Luis Villarejo
Madrid, 6 abr .- Diego Costa tiene una capacidad pulmonar descomunal. En los vestuarios le han visto sumergirse debajo del agua y aguantar tiempos que asustan. La apnea es una de sus fortalezas.
En el campo saca todo el aire. En el césped, Diego es un volcán. No mide. O sí. Porque hasta hoy se iba librando de las expulsiones. Diego Costa maneja al límite las distancias con los árbitros. Quienes le conocen siempre alaban esa virtud. La de vivir al filo de la roja. Aprieta, protesta, acaba a menudo con una amarilla, pero circula como un funambulista por el alambre, merodeando la expulsión en cada partido.
Para muchos entrenadores, la roja que vio en el Camp Nou fue una auténtica sorpresa. Diego Costa siempre es el mismo. No engaña. Vive siempre en el vértigo, pero tampoco es un asiduo de las rojas directas. Gil Manzano entiende que le insultó gravemente. Diego Costa dirá que no fue así. La historia de siempre. Un clásico del barullo del fútbol.

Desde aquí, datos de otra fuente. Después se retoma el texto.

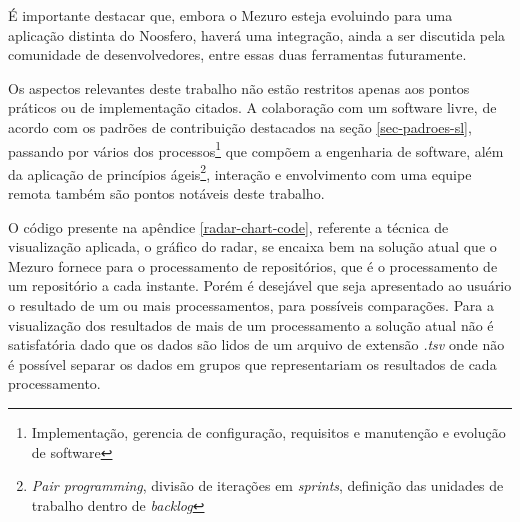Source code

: É importante destacar que, embora o Mezuro esteja evoluindo para uma aplicação distinta do Noosfero, haverá uma integração, ainda a ser discutida pela comunidade de desenvolvedores, entre essas duas ferramentas futuramente.

Os aspectos relevantes deste trabalho não estão restritos apenas aos  pontos práticos ou de implementação citados. A colaboração com um software livre, de acordo com os padrões de contribuição destacados na seção \ref{sec-padroes-sl}, passando por vários dos processos\footnote{Implementação, gerencia de configuração, requisitos e manutenção e evolução de software} que compõem a engenharia de software, além da aplicação de princípios ágeis\footnote{\textit{Pair programming}, divisão de iterações em \textit{sprints}, definição das unidades de trabalho dentro de \textit{backlog}}, interação e envolvimento com uma equipe remota também são pontos notáveis deste trabalho.

O código presente na apêndice \ref{radar-chart-code}, referente a técnica de visualização aplicada, o gráfico do radar, se encaixa bem na solução atual que o Mezuro fornece para o processamento de repositórios, que é o processamento de um repositório a cada instante. Porém é desejável que seja apresentado ao usuário o resultado de um ou mais processamentos, para possíveis comparações. Para a visualização dos resultados de mais de um processamento a solução atual não é satisfatória dado que os dados são lidos de um arquivo de extensão \textit{.tsv} onde não é possível separar os dados em grupos que representariam os resultados de cada processamento.


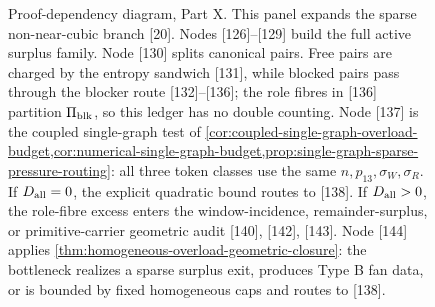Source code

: \documentclass[11pt]{article}
\begin{document}
\begin{figure}[p]
{%
}
\caption[Proof-dependency diagram, Part X]{Proof-dependency diagram, Part X.  This panel expands the sparse non-near-cubic branch [20].  Nodes [126]--[129] build the full active surplus family.  Node [130] splits canonical pairs.  Free pairs are charged by the entropy sandwich [131], while blocked pairs pass through the blocker route [132]--[136]; the role fibres in [136] partition \(\Pi_{\rm blk}\), so this ledger has no double counting.  Node [137] is the coupled single-graph test of \cref{cor:coupled-single-graph-overload-budget,cor:numerical-single-graph-budget,prop:single-graph-sparse-pressure-routing}: all three token classes use the same \(n,p_{13},\sigma_W,\sigma_R\).  If \(D_{\rm all}=0\), the explicit quadratic bound routes to [138].  If \(D_{\rm all}>0\), the role-fibre excess enters the window-incidence, remainder-surplus, or primitive-carrier geometric audit [140], [142], [143].  Node [144] applies \cref{thm:homogeneous-overload-geometric-closure}: the bottleneck realizes a sparse surplus exit, produces Type B fan data, or is bounded by fixed homogeneous caps and routes to [138].}
\label{fig:proof-diagram-part-x}
\end{figure}

\clearpage
\end{document}
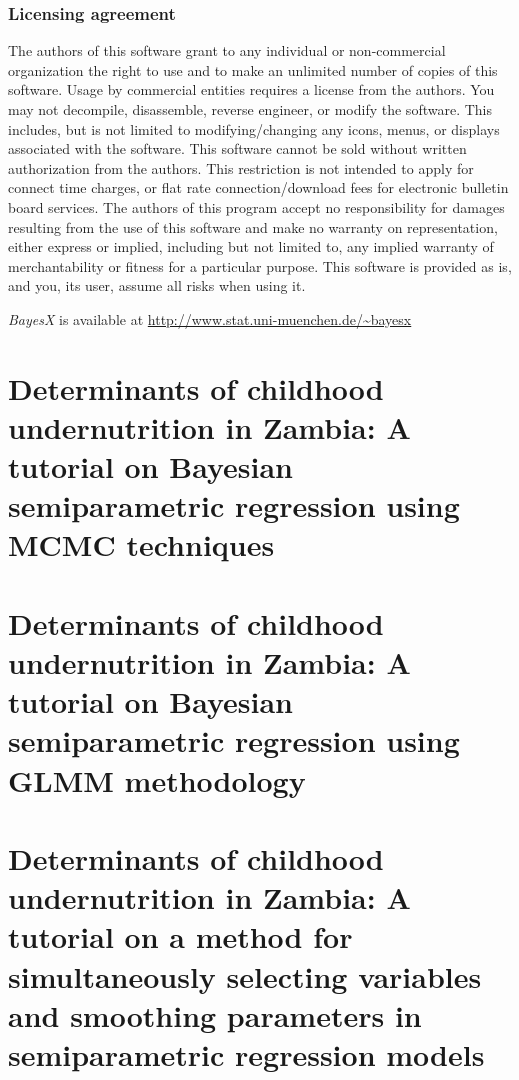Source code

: \documentclass[11pt,a4paper,twoside]{bayesxreport}
\begin{document}
\subsection*{Licensing agreement} The authors of this software grant
to any individual or non-commercial organization the right to use
and to make an unlimited number of copies of this software. Usage by
commercial entities requires a license from the authors. You may not
decompile, disassemble, reverse engineer, or modify the software.
This includes, but is not limited to modifying/changing any icons,
menus, or displays associated with the software. This software
cannot be sold without written authorization from the authors. This
restriction is not intended to apply for connect time charges, or
flat rate connection/download fees for electronic bulletin board
services. The authors of this program accept no responsibility for
damages resulting from the use of this software and make no warranty
on representation, either express or implied, including but not
limited to, any implied warranty of merchantability or fitness for a
particular purpose. This software is provided as is, and you, its
user, assume all risks when using it.

\vspace{0.5cm}

{\em BayesX} is available at {
\href{http://www.stat.uni-muenchen.de/~bayesx}{http://www.stat.uni-muenchen.de/\~{}bayesx}}

\newpage

\chapter[A tutorial
on Bayesian semiparametric regression using MCMC
techniques]{Determinants of childhood undernutrition in Zambia: A
tutorial on Bayesian semiparametric regression using MCMC
techniques} \label{zambiaanalysis}



\chapter[A tutorial
on Bayesian semiparametric regression using GLMM
methodology]{Determinants of childhood undernutrition in Zambia: A
tutorial on Bayesian semiparametric regression using GLMM
methodology} \label{remlregzambiaanalysis}



\chapter[Simultaneously selecting variables and smoothing parameters] {Determinants of childhood undernutrition in Zambia: A
tutorial on a method for simultaneously selecting variables and
smoothing parameters in semiparametric regression models}
\label{zambia_step_analysis}
\end{document}
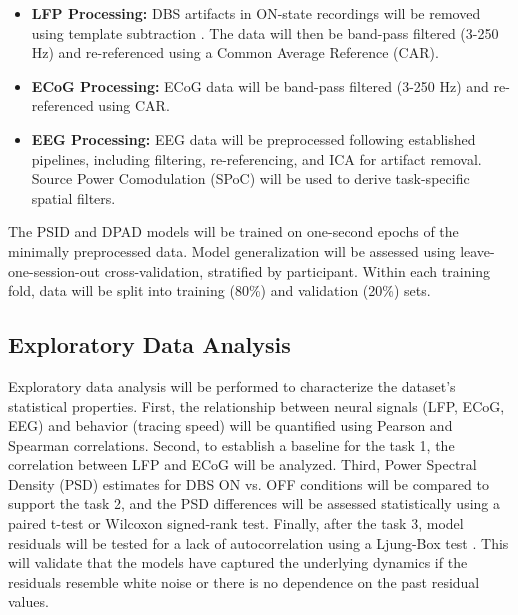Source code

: \documentclass[12pt, a4paper]{article}
\begin{document}
\begin{itemize}

    \item \textbf{LFP Processing:} DBS artifacts in ON-state recordings will be removed using template subtraction \parencite{qianMethodRemovalDeep2017,hammerArtifactCharacterizationMultipurpose2022}. The data will then be band-pass filtered (3-250 Hz) and re-referenced using a Common Average Reference (CAR).

    \item \textbf{ECoG Processing:} ECoG data will be band-pass filtered (3-250 Hz) and re-referenced using CAR.

    \item \textbf{EEG Processing:} EEG data will be preprocessed following established pipelines, including filtering, re-referencing, and ICA for artifact removal. Source Power Comodulation (SPoC) will be used to derive task-specific spatial filters.

\end{itemize}

The PSID and DPAD models will be trained on one-second epochs of the minimally preprocessed data. Model generalization will be assessed using leave-one-session-out cross-validation, stratified by participant. Within each training fold, data will be split into training (80\%) and validation (20\%) sets.

\subsection{Exploratory Data Analysis}

Exploratory data analysis will be performed to characterize the dataset's statistical properties. First, the relationship between neural signals (LFP, ECoG, EEG) and behavior (tracing speed) will be quantified using Pearson and Spearman correlations. Second, to establish a baseline for the task 1, the correlation between LFP and ECoG will be analyzed. Third, Power Spectral Density (PSD) estimates for DBS ON vs. OFF conditions will be compared to support the task 2, and the PSD differences will be assessed statistically using a paired t-test or Wilcoxon signed-rank test. Finally, after the task 3, model residuals will be tested for a lack of autocorrelation using a Ljung-Box test \parencite{ljungMeasureLackFit1978}. This will validate that the models have captured the underlying dynamics if the residuals resemble white noise or there is no dependence on the past residual values.
\end{document}
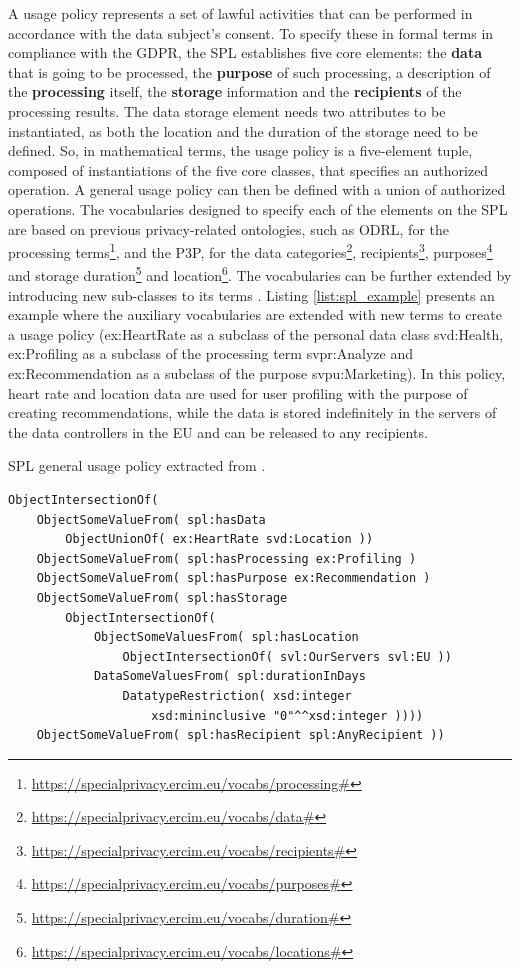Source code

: A usage policy represents a set of lawful activities that can be performed in accordance with the data subject's consent.
To specify these in formal terms in compliance with the GDPR, the SPL establishes five core elements: the \textbf{data} that is going to be processed, the \textbf{purpose} of such processing, a description of the \textbf{processing} itself, the \textbf{storage} information and the \textbf{recipients} of the processing results.
The data storage element needs two attributes to be instantiated, as both the location and the duration of the storage need to be defined.
So, in mathematical terms, the usage policy is a five-element tuple, composed of instantiations of the five core classes, that specifies an authorized operation.
A general usage policy can then be defined with a union of authorized operations.
The vocabularies designed to specify each of the elements on the SPL are based on previous privacy-related ontologies, such as ODRL, for the processing terms\footnote{\url{https://specialprivacy.ercim.eu/vocabs/processing\#}}, and the P3P, for the data categories\footnote{\url{https://specialprivacy.ercim.eu/vocabs/data\#}}, recipients\footnote{\url{https://specialprivacy.ercim.eu/vocabs/recipients\#}}, purposes\footnote{\url{https://specialprivacy.ercim.eu/vocabs/purposes\#}} and storage duration\footnote{\url{https://specialprivacy.ercim.eu/vocabs/duration\#}} and location\footnote{\url{https://specialprivacy.ercim.eu/vocabs/locations\#}}.
The vocabularies can be further extended by introducing new sub-classes to its terms \citep{bonatti_policy_2018}.
Listing \ref{list:spl_example} presents an example where the auxiliary vocabularies are extended with new terms to create a usage policy (ex:HeartRate as a subclass of the personal data class svd:Health, ex:Profiling as a subclass of the processing term svpr:Analyze and ex:Recommendation as a subclass of the purpose svpu:Marketing). In this policy, heart rate and location data are used for user profiling with the purpose of creating recommendations, while the data is stored indefinitely in the servers of the data controllers in the EU and can be released to any recipients.

\begin{listing}
\caption{SPL general usage policy extracted from \cite{bonatti_special_2019}.}
\label{list:spl_example}
\begin{verbatim}
ObjectIntersectionOf(
    ObjectSomeValueFrom( spl:hasData
        ObjectUnionOf( ex:HeartRate svd:Location ))
    ObjectSomeValueFrom( spl:hasProcessing ex:Profiling )
    ObjectSomeValueFrom( spl:hasPurpose ex:Recommendation )
    ObjectSomeValueFrom( spl:hasStorage
        ObjectIntersectionOf(
            ObjectSomeValuesFrom( spl:hasLocation
                ObjectIntersectionOf( svl:OurServers svl:EU ))
            DataSomeValuesFrom( spl:durationInDays
                DatatypeRestriction( xsd:integer
                    xsd:mininclusive "0"^^xsd:integer ))))
    ObjectSomeValueFrom( spl:hasRecipient spl:AnyRecipient ))
\end{verbatim}
\end{listing}

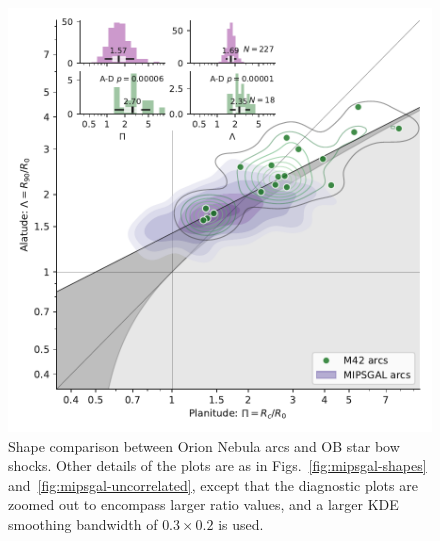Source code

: \begin{figure}
  \centering
  \includegraphics[width=\linewidth]{figs/mipsgal-Rc-R90-vs-Orion}
  \caption[]{Shape comparison between Orion Nebula arcs and OB star
    bow shocks.  Other details of the plots are as in
    Figs.~\ref{fig:mipsgal-shapes} and~\ref{fig:mipsgal-uncorrelated},
    except that the diagnostic plots are zoomed out to encompass
    larger ratio values, and a larger KDE smoothing bandwidth of
    \(0.3 \times 0.2\) is used.}
  \label{fig:ll-compare-mipsgal}
\end{figure}


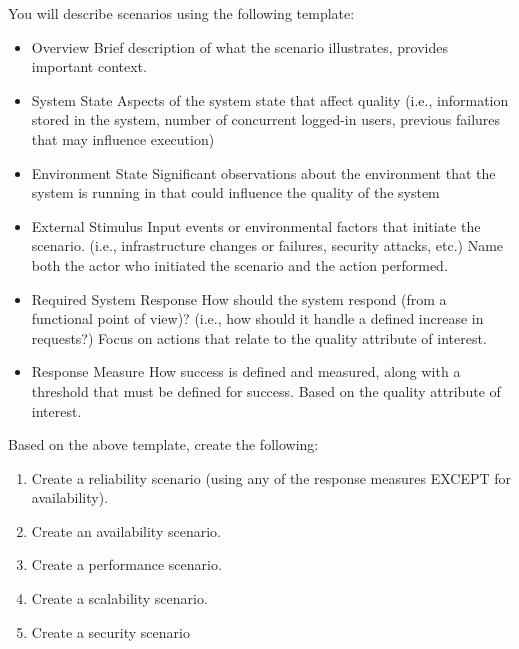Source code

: You will describe scenarios using the following template:
\begin{itemize}
	\item  Overview
	      \subitem  Brief description of what the scenario illustrates, provides important context.
	\item  System State
	      \subitem  Aspects of the system state that affect quality (i.e., information stored in the
	      system, number of concurrent logged-in users, previous failures that may
	      influence execution)
	\item  Environment State
	      \subitem  Significant observations about the environment that the system is running in that
	      could influence the quality of the system
	\item  External Stimulus
	      \subitem  Input events or environmental factors that initiate the scenario. (i.e., infrastructure
	      changes or failures, security attacks, etc.)
	      \subitem  Name both the actor who initiated the scenario and the action performed.
	\item  Required System Response
	      \subitem  How should the system respond (from a functional point of view)? (i.e., how
	      should it handle a defined increase in requests?)
	      \subitem  Focus on actions that relate to the quality attribute of interest.
	\item  Response Measure
	      \subitem  How success is defined and measured, along with a threshold that must be
	      defined for success.
	      \subitem  Based on the quality attribute of interest.
\end{itemize}
Based on the above template, create the following:
\begin{enumerate}
	\item Create a reliability scenario (using any of the response measures EXCEPT for availability).
	\item Create an availability scenario.
	\item Create a performance scenario.
	\item Create a scalability scenario.
	\item Create a security scenario
\end{enumerate}
\pagebreak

Lo que sí es evidente es que la expulsión inesperada, por ser en el minuto 28 cuando el partido aún no había alcanzado la velocidad de crucero, destrozó un partido que era una auténtica final. El Atlético de Madrid dio la cara con diez. El partido duró menos de media hora.
En el nivel máximo de exigencia, jugar con diez es un castigo que penaliza. Y Diego Costa debe aprender la lección. Es necesario que cambie el discurso y su forma de encarar el juego. No puede bordear el lío de forma permanente. El rendimiento global se mide y se mira con lupa en este tipo de partidos y tras su fichaje, cuando se le valore en la oficina, no va a dar rentabilidad en el análisis de esta temporada. Dividendo negativo en la campaña 2018/2019.
Un gran equipo siempre tiene un portero y un nueve de fuste. El portero sí es de época. Jan Oblak firmó una noche memorable en el Camp Nou. Encajó dos goles en la recta final de Luis Suárez y Messi. Pero su actuación fue de recital. El Atlético puede presumir de contar en su plantilla con el mejor portero del mundo. Un alivio para su gente.